Hey all,
I’m new here, happy to join the community.
Looks like I’m finally ready to make the leap to Kirby for my blog, but as I plan for the migration (and wrap my head around building a new site from scratch for Kirby), I find myself encountering a potentially serious structural issue.
The docs recommend setting up a blog using a separate ‘blog’ folder with individual articles nested within, which produces this permalink structure:
site.com/blog/article
The problem is that my existing blog doesn’t have this hierarchy…the two pages (About and Contact) are hierarchically equivalent to all the blog articles, so my permalinks are simply:
site.com/articleor
site.com/page
Since I want the site to have the same general appearance (a list of articles as the homepage) I see two possible solutions and want some feedback on which is smarter and how to go about implementing the better option:
- Keep the structure: in this case, wouldn’t all of my pages show up in the list of articles on the homepage? Or since they’d all use an “article.php” template I assume I can somehow use PHP to omit the “about/contact/otherpage.php” items from being listed, right? And how do I handle the menu and making sure it doesn’t try to add all my articles as nav items? I assume hard-coding the nav instead of using dynamic links is the easiest way around that.
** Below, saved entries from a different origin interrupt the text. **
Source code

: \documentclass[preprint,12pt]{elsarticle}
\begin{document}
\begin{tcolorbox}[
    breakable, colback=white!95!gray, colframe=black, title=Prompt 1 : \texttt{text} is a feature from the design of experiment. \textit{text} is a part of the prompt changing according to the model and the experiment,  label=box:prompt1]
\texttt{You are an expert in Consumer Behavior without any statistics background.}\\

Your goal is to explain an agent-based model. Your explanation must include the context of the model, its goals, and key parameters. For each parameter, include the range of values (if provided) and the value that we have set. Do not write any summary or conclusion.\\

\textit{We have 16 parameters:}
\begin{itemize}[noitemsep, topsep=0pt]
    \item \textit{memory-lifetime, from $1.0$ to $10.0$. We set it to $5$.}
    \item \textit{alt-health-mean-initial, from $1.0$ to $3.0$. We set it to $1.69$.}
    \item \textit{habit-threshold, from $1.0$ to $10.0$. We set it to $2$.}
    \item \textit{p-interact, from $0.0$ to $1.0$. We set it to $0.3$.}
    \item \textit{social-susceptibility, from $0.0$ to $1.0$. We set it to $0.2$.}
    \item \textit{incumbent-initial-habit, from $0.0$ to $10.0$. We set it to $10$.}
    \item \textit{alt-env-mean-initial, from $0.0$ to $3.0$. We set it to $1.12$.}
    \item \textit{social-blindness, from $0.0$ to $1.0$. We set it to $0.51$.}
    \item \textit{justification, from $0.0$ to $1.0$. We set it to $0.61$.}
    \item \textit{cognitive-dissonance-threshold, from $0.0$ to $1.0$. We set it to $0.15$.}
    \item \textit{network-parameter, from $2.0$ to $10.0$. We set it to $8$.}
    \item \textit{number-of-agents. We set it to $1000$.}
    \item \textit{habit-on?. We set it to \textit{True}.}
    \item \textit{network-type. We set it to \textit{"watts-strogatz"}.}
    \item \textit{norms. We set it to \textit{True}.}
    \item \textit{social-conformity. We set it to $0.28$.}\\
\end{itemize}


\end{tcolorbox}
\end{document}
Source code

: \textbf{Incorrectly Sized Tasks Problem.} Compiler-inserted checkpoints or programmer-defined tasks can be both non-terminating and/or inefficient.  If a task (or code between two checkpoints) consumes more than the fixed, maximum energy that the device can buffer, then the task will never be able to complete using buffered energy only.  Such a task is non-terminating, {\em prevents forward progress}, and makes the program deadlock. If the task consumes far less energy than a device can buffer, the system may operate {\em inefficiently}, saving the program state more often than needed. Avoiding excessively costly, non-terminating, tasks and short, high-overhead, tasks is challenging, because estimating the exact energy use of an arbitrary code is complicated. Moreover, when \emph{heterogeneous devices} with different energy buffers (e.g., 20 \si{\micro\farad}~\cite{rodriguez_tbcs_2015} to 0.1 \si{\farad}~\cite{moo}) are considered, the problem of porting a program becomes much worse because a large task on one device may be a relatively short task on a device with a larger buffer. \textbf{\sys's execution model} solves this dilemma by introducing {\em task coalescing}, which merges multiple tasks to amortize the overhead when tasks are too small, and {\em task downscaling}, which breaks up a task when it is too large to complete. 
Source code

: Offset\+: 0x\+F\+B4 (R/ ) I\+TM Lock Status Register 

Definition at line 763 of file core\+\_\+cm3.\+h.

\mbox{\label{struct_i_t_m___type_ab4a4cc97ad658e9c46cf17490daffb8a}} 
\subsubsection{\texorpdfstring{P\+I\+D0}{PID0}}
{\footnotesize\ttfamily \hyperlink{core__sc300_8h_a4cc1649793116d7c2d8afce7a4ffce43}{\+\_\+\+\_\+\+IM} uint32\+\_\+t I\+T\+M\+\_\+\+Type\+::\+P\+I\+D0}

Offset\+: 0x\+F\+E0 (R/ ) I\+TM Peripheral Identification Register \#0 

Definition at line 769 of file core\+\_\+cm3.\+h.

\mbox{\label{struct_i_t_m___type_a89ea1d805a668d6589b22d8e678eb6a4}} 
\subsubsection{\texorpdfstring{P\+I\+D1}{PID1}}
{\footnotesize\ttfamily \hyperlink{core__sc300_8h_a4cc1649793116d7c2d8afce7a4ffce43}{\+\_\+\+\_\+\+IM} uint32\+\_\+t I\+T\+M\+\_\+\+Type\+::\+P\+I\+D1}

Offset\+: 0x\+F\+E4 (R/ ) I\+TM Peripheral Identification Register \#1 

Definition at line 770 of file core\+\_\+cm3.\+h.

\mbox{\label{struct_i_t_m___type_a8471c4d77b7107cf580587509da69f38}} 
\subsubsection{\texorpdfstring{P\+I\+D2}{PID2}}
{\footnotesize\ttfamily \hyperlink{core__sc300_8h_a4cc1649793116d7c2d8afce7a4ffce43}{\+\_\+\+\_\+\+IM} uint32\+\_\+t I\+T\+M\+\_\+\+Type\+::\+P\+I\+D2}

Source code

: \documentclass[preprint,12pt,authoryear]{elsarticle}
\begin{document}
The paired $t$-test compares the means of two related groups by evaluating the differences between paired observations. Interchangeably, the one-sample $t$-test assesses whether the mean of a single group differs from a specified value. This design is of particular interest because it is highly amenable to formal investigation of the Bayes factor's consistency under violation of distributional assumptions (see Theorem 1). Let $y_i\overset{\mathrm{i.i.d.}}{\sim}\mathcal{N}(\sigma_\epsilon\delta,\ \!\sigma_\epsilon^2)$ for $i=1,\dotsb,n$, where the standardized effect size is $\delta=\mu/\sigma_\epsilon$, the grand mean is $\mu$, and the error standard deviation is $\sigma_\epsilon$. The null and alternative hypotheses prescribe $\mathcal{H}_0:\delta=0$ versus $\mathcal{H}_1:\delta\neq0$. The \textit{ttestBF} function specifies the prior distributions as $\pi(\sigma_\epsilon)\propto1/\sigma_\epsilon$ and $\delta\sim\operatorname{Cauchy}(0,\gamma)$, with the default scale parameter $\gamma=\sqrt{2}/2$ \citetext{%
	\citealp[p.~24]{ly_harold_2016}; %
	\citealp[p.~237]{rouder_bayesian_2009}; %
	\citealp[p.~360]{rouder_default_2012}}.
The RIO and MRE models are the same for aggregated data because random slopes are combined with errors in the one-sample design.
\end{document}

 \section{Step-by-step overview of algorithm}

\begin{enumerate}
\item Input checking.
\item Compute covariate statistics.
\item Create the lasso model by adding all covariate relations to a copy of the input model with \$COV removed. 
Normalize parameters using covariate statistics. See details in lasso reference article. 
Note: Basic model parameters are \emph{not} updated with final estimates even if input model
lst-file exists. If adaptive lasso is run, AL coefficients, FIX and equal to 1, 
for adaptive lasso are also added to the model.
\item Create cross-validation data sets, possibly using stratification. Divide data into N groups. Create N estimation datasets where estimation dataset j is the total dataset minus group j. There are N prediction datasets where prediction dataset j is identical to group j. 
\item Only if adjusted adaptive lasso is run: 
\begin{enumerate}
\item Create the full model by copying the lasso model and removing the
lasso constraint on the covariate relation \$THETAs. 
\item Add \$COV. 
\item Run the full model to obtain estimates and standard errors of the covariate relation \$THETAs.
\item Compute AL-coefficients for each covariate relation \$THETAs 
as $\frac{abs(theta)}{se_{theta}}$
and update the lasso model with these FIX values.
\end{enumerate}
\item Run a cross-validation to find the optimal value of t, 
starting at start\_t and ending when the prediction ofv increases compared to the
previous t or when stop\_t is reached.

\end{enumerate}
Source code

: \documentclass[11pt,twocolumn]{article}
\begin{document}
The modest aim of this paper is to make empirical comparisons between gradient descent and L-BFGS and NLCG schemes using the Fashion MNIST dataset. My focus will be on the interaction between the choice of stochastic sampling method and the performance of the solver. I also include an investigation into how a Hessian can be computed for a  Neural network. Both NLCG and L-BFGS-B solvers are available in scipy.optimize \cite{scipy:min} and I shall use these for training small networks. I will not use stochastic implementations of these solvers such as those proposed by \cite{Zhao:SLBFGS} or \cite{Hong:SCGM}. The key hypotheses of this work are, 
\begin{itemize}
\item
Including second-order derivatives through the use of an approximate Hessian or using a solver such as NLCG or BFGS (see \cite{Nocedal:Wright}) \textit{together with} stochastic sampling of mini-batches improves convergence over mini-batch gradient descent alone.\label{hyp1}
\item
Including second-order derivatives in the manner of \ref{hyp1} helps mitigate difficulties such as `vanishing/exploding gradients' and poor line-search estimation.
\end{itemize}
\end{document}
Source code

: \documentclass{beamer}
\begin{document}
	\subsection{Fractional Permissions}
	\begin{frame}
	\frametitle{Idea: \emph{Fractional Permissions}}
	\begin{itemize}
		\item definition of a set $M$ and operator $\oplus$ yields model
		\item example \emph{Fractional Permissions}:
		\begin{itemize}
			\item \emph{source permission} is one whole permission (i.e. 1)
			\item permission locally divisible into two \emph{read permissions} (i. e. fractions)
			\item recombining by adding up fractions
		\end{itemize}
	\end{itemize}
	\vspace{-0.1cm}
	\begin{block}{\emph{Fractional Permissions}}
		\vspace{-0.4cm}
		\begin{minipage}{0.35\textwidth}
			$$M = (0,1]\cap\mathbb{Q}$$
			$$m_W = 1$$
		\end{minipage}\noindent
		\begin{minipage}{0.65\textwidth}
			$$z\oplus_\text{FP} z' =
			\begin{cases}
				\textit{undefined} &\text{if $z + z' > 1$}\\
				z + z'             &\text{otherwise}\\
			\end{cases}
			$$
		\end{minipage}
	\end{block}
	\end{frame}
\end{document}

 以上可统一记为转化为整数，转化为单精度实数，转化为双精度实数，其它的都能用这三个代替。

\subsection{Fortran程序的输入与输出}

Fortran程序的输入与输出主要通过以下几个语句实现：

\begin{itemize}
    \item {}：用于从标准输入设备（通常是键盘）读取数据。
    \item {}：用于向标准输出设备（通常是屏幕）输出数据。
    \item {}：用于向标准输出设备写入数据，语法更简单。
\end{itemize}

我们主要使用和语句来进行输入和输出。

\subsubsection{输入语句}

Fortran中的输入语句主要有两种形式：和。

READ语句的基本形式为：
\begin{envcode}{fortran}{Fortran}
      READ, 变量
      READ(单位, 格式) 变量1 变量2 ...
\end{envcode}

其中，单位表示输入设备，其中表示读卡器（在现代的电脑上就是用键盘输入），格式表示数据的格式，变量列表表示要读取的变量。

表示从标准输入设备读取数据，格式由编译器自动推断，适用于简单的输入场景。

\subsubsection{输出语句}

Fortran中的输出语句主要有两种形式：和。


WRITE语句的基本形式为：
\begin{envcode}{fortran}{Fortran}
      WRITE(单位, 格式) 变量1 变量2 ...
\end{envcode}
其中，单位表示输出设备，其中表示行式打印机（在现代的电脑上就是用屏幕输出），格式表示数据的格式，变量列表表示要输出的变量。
- Change the structure: if I decide to adopt the ‘/blog/article’ permalink structure, what’s the nicest way to handle the migration so the existing links are cleanly resolved? 301s via the .htaccess file? If I redirect all ‘site.com/article’ traffic to ‘site.com/blog/article’, it would also break the old page permalinks, so how would I go about it? I’m mostly an Nginx guy so I’m not super familiar with Apache and its ways.
Thanks for any feedback you can offer—I’m super excited to be working with Kirby after years of having it recommended.